On 5/22/2013 5:55 PM, Guido van Rossum wrote:
On Wed, May 22, 2013 at 5:14 PM, Glenn Linderman <v+pyt...@g.nevcal.com> wrote:
Yet about half of the operator overloads would be incomplete if there were
not corresponding __r*__ methods (__radd__, __rsub__, etc.) because the
second parameter is as key to the dispatch as the first.
This (and your subsequent argument) sounds like a typical case of
"perfection is the enemy of the good." Łukasz already pointed out that
for dispatch on multiple arguments, consensus has been elusive, and
there are some strong statements in opposition. While this does not
exclude the possibility that it might be easier to get consensus on
dual-argument dispatch, I think the case for dual-argument dispatch is
still much weaker than that for single-argument dispatch.

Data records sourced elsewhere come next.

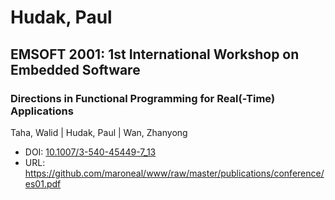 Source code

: # Hudak, Paul

## EMSOFT 2001: 1st International Workshop on Embedded Software

### Directions in Functional Programming for Real(-Time) Applications
Taha, Walid | Hudak, Paul | Wan, Zhanyong
* DOI: [10.1007/3-540-45449-7_13](https://doi.org/10.1007/3-540-45449-7_13)
* URL: <https://github.com/maroneal/www/raw/master/publications/conference/es01.pdf>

The binary operations, which you use as the primary example, are
already special because they correspond to syntactic forms. Python
intentionally does not have a generalized syntax to invoke arbitrary
binary operations, but only supports a small number of predefined
binary operators -- code in other languages (like Haskell) that uses
"unconventional" binary operators is usually hard to read except for
mathematicians.

Since the language already offers a way to do dual-argument dispatch
for the predefined operations, your proposed dual-argument dispatch
wouldn't be particularly useful for those. (And retrofitting it would
be a very tricky business, given the many subtleties in the existing
binary operator dispatch -- for example, did you know that there's a
scenario where __radd__ is tried *before* __add__?)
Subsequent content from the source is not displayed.